* **EXERCISE DIRECTIONS**: Within the entries below, how many lines carry the word "Peterson"? State the number and stop.

* **THE RECORDS**:
----------------

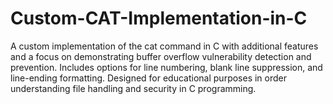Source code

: # Custom-CAT-Implementation-in-C
A custom implementation of the cat command in C with additional features and a focus on demonstrating buffer overflow vulnerability detection and prevention. Includes options for line numbering, blank line suppression, and line-ending formatting. Designed for educational purposes in order understanding file handling and security in C programming.

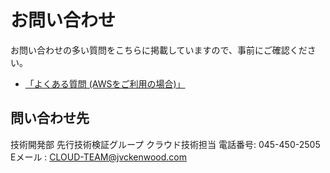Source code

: # お問い合わせ

お問い合わせの多い質問をこちらに掲載していますので、事前にご確認ください。
- [「よくある質問 (AWSをご利用の場合)」](/guide/aws/info/faq.html)

## 問い合わせ先
技術開発部 先行技術検証グループ クラウド技術担当
電話番号: 045-450-2505
Eメール : CLOUD-TEAM@jvckenwood.com

<Footer/>

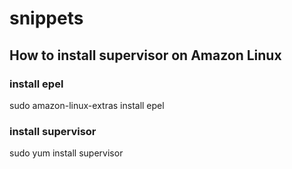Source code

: # snippets

## How to install supervisor on Amazon Linux

### install epel
sudo amazon-linux-extras install epel

### install supervisor
sudo yum install supervisor

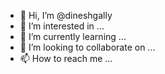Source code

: - 👋 Hi, I’m @dineshgally
- 👀 I’m interested in ...
- 🌱 I’m currently learning ...
- 💞️ I’m looking to collaborate on ...
- 📫 How to reach me ...

<!---
dineshgally/dineshgally is a ✨ special ✨ repository because its `README.md` (this file) appears on your GitHub profile.
You can click the Preview link to take a look at your changes.
--->
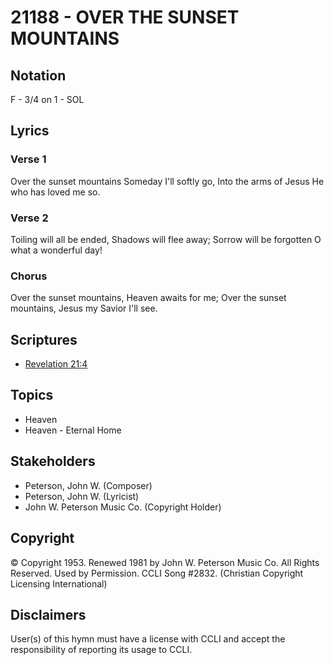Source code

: # 21188 - OVER THE SUNSET MOUNTAINS

## Notation

F - 3/4 on 1 - SOL

## Lyrics

### Verse 1

Over the sunset mountains Someday I'll softly go, Into the arms of Jesus He who has loved me so.

### Verse 2

Toiling will all be ended, Shadows will flee away; Sorrow will be forgotten O what a wonderful day!

### Chorus

Over the sunset mountains, Heaven awaits for me; Over the sunset mountains, Jesus my Savior I'll see.


## Scriptures

- [Revelation 21:4](https://www.biblegateway.com/passage/?search=Revelation%2021%3A4)

## Topics

- Heaven
- Heaven - Eternal Home

## Stakeholders

- Peterson, John W. (Composer)
- Peterson, John W. (Lyricist)
- John W. Peterson Music Co. (Copyright Holder)

## Copyright

© Copyright 1953. Renewed 1981 by John W. Peterson Music Co. All Rights Reserved. Used by Permission. CCLI Song #2832.
(Christian Copyright Licensing International)

## Disclaimers

User(s) of this hymn must have a license with CCLI and accept the responsibility of reporting its usage to CCLI.

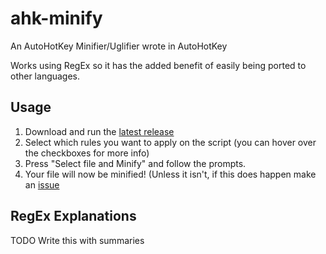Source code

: # ahk-minify

An AutoHotKey Minifier/Uglifier wrote in AutoHotKey

Works using RegEx so it has the added benefit of easily being ported to other languages.

## Usage

1. Download and run the [latest release](https://github.com/Banaanae/ahk-minify/releases/latest)
2. Select which rules you want to apply on the script (you can hover over the checkboxes for more info)
3. Press "Select file and Minify" and follow the prompts.
4. Your file will now be minified! (Unless it isn't, if this does happen make an [issue](https://github.com/Banaanae/ahk-minify/issues)

## RegEx Explanations

TODO Write this with summaries
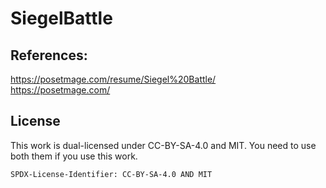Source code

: # SiegelBattle

## References:
https://posetmage.com/resume/Siegel%20Battle/  
https://posetmage.com/  

## License
This work is dual-licensed under CC-BY-SA-4.0 and MIT.
You need to use both them if you use this work.

`SPDX-License-Identifier: CC-BY-SA-4.0 AND MIT`
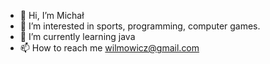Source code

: - 👋 Hi, I’m Michał 
- 👀 I’m interested in sports, programming, computer games.
- 🌱 I’m currently learning java
- 📫 How to reach me wilmowicz@gmail.com

<!---
Michalwili/Michalwili is a ✨ special ✨ repository because its `README.md` (this file) appears on your GitHub profile.
You can click the Preview link to take a look at your changes.
--->
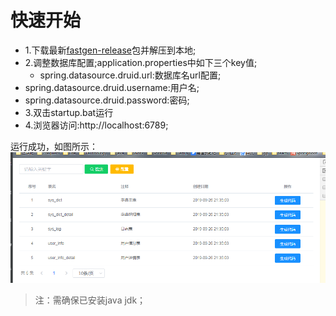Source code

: # 快速开始

 - 1.下载最新[fastgen-release](https://github.com/Zetting/fastgen/releases)包并解压到本地;
 - 2.调整数据库配置;application.properties中如下三个key值;
   - spring.datasource.druid.url:数据库名url配置;
  - spring.datasource.druid.username:用户名;
   - spring.datasource.druid.password:密码;
 - 3.双击startup.bat运行
 - 4.浏览器访问:http://localhost:6789;

 运行成功，如图所示：
 ![](_images/首页.png)
 
 > 注：需确保已安装java jdk；
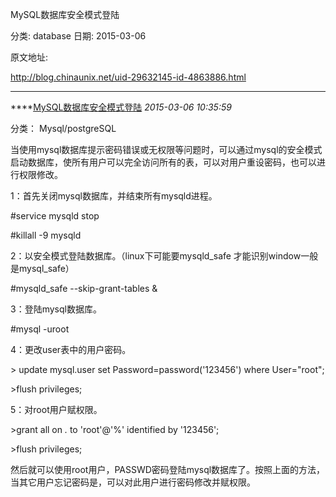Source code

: MySQL数据库安全模式登陆

分类: database
日期: 2015-03-06

原文地址: 

http://blog.chinaunix.net/uid-29632145-id-4863886.html

------

****[MySQL数据库安全模式登陆]() *2015-03-06 10:35:59*

分类： Mysql/postgreSQL

当使用mysql数据库提示密码错误或无权限等问题时，可以通过mysql的安全模式启动数据库，使所有用户可以完全访问所有的表，可以对用户重设密码，也可以进行权限修改。

1：首先关闭mysql数据库，并结束所有mysqld进程。

\#service mysqld stop

\#killall -9 mysqld

2：以安全模式登陆数据库。（linux下可能要mysqld_safe  才能识别window一般是mysql_safe）

\#mysqld_safe --skip-grant-tables &

3：登陆mysql数据库。

\#mysql -uroot

4：更改user表中的用户密码。

\> update mysql.user set Password=password('123456') where User="root";

\>flush privileges;

5：对root用户赋权限。

\>grant all on *.* to 'root'@'%' identified by '123456';

\>flush privileges;

然后就可以使用root用户，PASSWD密码登陆mysql数据库了。按照上面的方法，当其它用户忘记密码是，可以对此用户进行密码修改并赋权限。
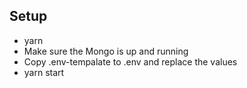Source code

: ## Setup

- yarn
- Make sure the Mongo is up and running
- Copy .env-tempalate to .env and replace the values
- yarn start
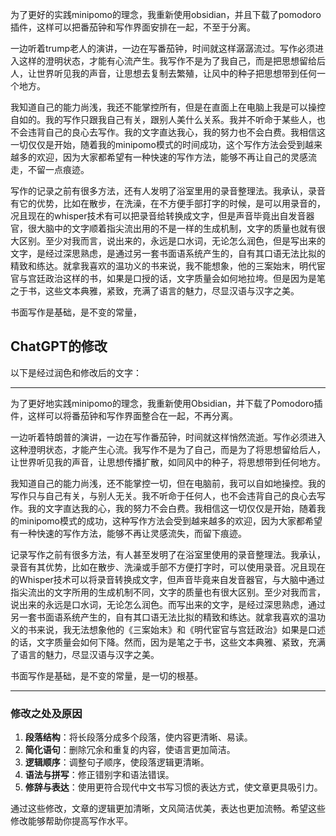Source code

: 为了更好的实践minipomo的理念，我重新使用obsidian，并且下载了pomodoro插件，这样可以把番茄钟和写作界面安排在一起，不至于分离。

一边听着trump老人的演讲，一边在写番茄钟，时间就这样潺潺流过。写作必须进入这样的澄明状态，才能有心流产生。我写作不是为了我自己，而是把思想留给后人，让世界听见我的声音，让思想去复制去繁殖，让风中的种子把思想带到任何一个地方。

我知道自己的能力尚浅，我还不能掌控所有，但是在直面上在电脑上我是可以操控自如的。我的写作只跟我自己有关，跟别人美什么关系。我并不听命于某些人，也不会违背自己的良心去写作。我的文字直达我心，我的努力也不会白费。我相信这一切仅仅是开始，随着我的minipomo模式的时间成功，这个写作方法会受到越来越多的欢迎，因为大家都希望有一种快速的写作方法，能够不再让自己的灵感流走，不留一点痕迹。

写作的记录之前有很多方法，还有人发明了浴室里用的录音整理法。我承认，录音有它的优势，比如在散步，在洗澡，在不方便手部打字的时候，是可以用录音的，况且现在的whisper技术有可以把录音给转换成文字，但是声音毕竟出自发音器官，很大脑中的文字顺着指尖流出用的不是一样的生成机制，文字的质量也就有很大区别。至少对我而言，说出来的，永远是口水词，无论怎么润色，但是写出来的文字，是经过深思熟虑，是通过另一套书面语系统产生的，自有其口语无法比拟的精致和练达。就拿我喜欢的温功义的书来说，我不能想象，他的三案始末，明代宦官与宫廷政治这样的书，如果是口授的话，文字质量会如何地拉垮。但是因为是笔之于书，这些文本典雅，紧致，充满了语言的魅力，尽显汉语与汉字之美。

书面写作是基础，是不变的常量，

## ChatGPT的修改

以下是经过润色和修改后的文字：

---

为了更好地实践minipomo的理念，我重新使用Obsidian，并下载了Pomodoro插件，这样可以将番茄钟和写作界面整合在一起，不再分离。

一边听着特朗普的演讲，一边在写作番茄钟，时间就这样悄然流逝。写作必须进入这种澄明状态，才能产生心流。我写作不是为了自己，而是为了将思想留给后人，让世界听见我的声音，让思想传播扩散，如同风中的种子，将思想带到任何地方。

我知道自己的能力尚浅，还不能掌控一切，但在电脑前，我可以自如地操控。我的写作只与自己有关，与别人无关。我不听命于任何人，也不会违背自己的良心去写作。我的文字直达我的心，我的努力不会白费。我相信这一切仅仅是开始，随着我的minipomo模式的成功，这种写作方法会受到越来越多的欢迎，因为大家都希望有一种快速的写作方法，能够不再让灵感流失，而留下痕迹。

记录写作之前有很多方法，有人甚至发明了在浴室里使用的录音整理法。我承认，录音有其优势，比如在散步、洗澡或手部不方便打字时，可以使用录音。况且现在的Whisper技术可以将录音转换成文字，但声音毕竟来自发音器官，与大脑中通过指尖流出的文字所用的生成机制不同，文字的质量也有很大区别。至少对我而言，说出来的永远是口水词，无论怎么润色。而写出来的文字，是经过深思熟虑，通过另一套书面语系统产生的，自有其口语无法比拟的精致和练达。就拿我喜欢的温功义的书来说，我无法想象他的《三案始末》和《明代宦官与宫廷政治》如果是口述的话，文字质量会如何下降。然而，因为是笔之于书，这些文本典雅、紧致，充满了语言的魅力，尽显汉语与汉字之美。

书面写作是基础，是不变的常量，是一切的根基。

---

### 修改之处及原因

1. **段落结构**：将长段落分成多个段落，使内容更清晰、易读。
2. **简化语句**：删除冗余和重复的内容，使语言更加简洁。
3. **逻辑顺序**：调整句子顺序，使段落逻辑更清晰。
4. **语法与拼写**：修正错别字和语法错误。
5. **修辞与表达**：使用更符合现代中文书写习惯的表达方式，使文章更具吸引力。

通过这些修改，文章的逻辑更加清晰，文风简洁优美，表达也更加流畅。希望这些修改能够帮助你提高写作水平。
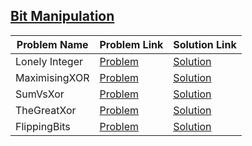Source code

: ## [Bit Manipulation](https://www.hackerrank.com/domains/algorithms/bit-manipulation)

| Problem Name 		| Problem Link 																| Solution Link 					|
| ----------------- | ------------------------------------------------------------------------- | --------------------------------- |
| Lonely Integer 	| [Problem](https://www.hackerrank.com/challenges/lonely-integer/problem)	| [Solution](#LonelyInteger.java) 	|
| MaximisingXOR 	| [Problem](https://www.hackerrank.com/challenges/maximizing-xor/problem) 	| [Solution](#MaximisingXOR.java) 	|
| SumVsXor			| [Problem](https://www.hackerrank.com/challenges/sum-vs-xor/problem)		| [Solution](#SumVsXor.java)		|
| TheGreatXor		| [Problem](https://www.hackerrank.com/challenges/the-great-xor/problem)	| [Solution](#TheGreatXor.java)		|
| FlippingBits		| [Problem](https://www.hackerrank.com/challenges/flipping-bits/problem) 	| [Solution](#FlippingBits.java) 	|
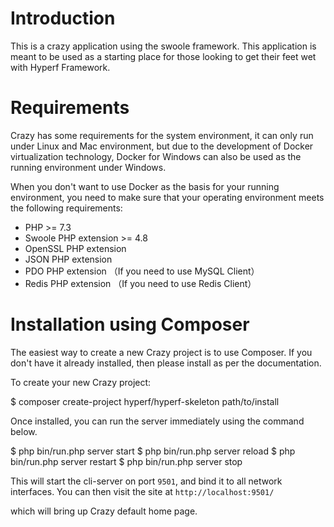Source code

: # Introduction

This is a crazy application using the swoole framework. This application is meant to be used as a starting place for those looking to get their feet wet with Hyperf Framework.

# Requirements

Crazy has some requirements for the system environment, it can only run under Linux and Mac environment, but due to the development of Docker virtualization technology, Docker for Windows can also be used as the running environment under Windows.

When you don't want to use Docker as the basis for your running environment, you need to make sure that your operating environment meets the following requirements:  

 - PHP >= 7.3
 - Swoole PHP extension >= 4.8
 - OpenSSL PHP extension
 - JSON PHP extension
 - PDO PHP extension （If you need to use MySQL Client）
 - Redis PHP extension （If you need to use Redis Client）

# Installation using Composer

The easiest way to create a new Crazy project is to use Composer. If you don't have it already installed, then please install as per the documentation.

To create your new Crazy project:

$ composer create-project hyperf/hyperf-skeleton path/to/install

Once installed, you can run the server immediately using the command below.

$ php bin/run.php server start
$ php bin/run.php server reload
$ php bin/run.php server restart
$ php bin/run.php server stop

This will start the cli-server on port `9501`, and bind it to all network interfaces. You can then visit the site at `http://localhost:9501/`

which will bring up Crazy default home page.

----------------

* **ANSWER BOX**: 4